Work task »
Isolate every line in the records below with "code" in it.

Exercise material »
####################

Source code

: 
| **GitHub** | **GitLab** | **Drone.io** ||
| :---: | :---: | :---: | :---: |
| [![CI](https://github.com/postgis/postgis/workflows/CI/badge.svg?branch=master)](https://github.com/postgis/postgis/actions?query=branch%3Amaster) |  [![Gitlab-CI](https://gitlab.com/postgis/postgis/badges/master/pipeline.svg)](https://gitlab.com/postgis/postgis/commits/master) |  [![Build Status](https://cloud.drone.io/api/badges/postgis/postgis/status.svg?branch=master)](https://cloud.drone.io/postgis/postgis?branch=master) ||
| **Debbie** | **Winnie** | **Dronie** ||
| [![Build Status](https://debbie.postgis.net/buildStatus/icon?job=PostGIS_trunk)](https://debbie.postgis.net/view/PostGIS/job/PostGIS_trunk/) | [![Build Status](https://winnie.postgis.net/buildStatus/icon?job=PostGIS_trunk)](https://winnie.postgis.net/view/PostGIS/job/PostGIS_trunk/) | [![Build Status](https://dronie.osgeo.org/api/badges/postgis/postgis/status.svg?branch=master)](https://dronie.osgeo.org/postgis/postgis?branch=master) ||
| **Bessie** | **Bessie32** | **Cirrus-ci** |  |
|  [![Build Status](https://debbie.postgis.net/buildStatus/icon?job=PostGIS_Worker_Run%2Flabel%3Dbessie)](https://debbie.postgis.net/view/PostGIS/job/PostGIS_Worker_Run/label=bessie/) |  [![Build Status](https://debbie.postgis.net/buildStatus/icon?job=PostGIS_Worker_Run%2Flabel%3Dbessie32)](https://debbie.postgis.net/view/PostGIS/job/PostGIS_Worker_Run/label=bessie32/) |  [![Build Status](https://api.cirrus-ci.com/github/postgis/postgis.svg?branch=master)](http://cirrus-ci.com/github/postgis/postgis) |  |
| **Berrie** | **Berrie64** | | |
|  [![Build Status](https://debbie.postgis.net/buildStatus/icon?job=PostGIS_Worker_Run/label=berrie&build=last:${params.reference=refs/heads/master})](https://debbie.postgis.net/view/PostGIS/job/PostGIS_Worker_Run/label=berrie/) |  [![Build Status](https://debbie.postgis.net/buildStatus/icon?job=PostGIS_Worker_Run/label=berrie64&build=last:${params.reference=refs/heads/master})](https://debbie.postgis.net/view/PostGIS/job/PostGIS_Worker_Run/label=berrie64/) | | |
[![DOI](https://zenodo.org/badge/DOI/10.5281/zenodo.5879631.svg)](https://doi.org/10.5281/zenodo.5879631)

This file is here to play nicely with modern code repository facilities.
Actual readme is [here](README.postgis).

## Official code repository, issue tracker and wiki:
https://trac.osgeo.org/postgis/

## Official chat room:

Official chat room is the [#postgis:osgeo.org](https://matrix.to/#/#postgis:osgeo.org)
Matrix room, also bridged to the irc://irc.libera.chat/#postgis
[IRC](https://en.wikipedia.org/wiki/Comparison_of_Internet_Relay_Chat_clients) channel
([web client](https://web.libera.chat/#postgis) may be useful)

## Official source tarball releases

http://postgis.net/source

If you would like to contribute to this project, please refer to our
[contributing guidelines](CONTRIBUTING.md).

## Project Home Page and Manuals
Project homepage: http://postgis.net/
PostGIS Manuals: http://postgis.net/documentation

####################

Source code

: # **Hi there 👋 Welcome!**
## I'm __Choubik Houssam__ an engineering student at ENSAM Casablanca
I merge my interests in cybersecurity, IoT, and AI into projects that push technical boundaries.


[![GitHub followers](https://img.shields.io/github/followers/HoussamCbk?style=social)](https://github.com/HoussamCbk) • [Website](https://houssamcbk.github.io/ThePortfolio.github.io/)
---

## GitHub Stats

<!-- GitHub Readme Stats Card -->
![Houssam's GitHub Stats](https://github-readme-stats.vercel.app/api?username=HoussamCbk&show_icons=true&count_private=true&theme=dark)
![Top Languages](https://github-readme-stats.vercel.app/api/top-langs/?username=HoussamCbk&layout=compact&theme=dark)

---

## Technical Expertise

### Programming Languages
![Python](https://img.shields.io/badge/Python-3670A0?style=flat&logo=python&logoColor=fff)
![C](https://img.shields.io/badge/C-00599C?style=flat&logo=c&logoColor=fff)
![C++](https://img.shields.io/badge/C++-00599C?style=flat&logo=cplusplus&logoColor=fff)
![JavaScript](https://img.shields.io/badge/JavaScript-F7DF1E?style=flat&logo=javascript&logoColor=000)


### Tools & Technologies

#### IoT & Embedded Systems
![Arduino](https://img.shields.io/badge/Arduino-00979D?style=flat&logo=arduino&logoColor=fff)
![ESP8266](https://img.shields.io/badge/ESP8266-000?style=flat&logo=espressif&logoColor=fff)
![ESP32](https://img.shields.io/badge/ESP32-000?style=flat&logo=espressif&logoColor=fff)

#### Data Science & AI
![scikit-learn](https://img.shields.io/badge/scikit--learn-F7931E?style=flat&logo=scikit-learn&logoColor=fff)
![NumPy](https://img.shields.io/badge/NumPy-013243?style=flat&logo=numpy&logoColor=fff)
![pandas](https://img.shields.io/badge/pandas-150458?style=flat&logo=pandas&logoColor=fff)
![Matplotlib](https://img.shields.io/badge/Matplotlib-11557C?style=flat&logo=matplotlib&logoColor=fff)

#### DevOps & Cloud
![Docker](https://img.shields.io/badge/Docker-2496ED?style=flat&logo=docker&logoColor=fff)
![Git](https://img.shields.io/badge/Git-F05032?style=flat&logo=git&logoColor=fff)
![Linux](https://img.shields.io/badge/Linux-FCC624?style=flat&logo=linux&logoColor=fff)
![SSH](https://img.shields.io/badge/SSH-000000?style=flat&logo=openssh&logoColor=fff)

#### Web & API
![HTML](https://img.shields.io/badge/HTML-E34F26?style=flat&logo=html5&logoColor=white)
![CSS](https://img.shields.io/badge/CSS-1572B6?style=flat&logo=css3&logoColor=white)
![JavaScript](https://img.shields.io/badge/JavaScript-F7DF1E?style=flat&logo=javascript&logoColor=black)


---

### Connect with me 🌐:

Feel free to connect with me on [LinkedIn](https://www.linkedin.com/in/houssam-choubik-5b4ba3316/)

####################

Result »
Source code
This file is here to play nicely with modern code repository facilities.
## Official code repository, issue tracker and wiki:
Source code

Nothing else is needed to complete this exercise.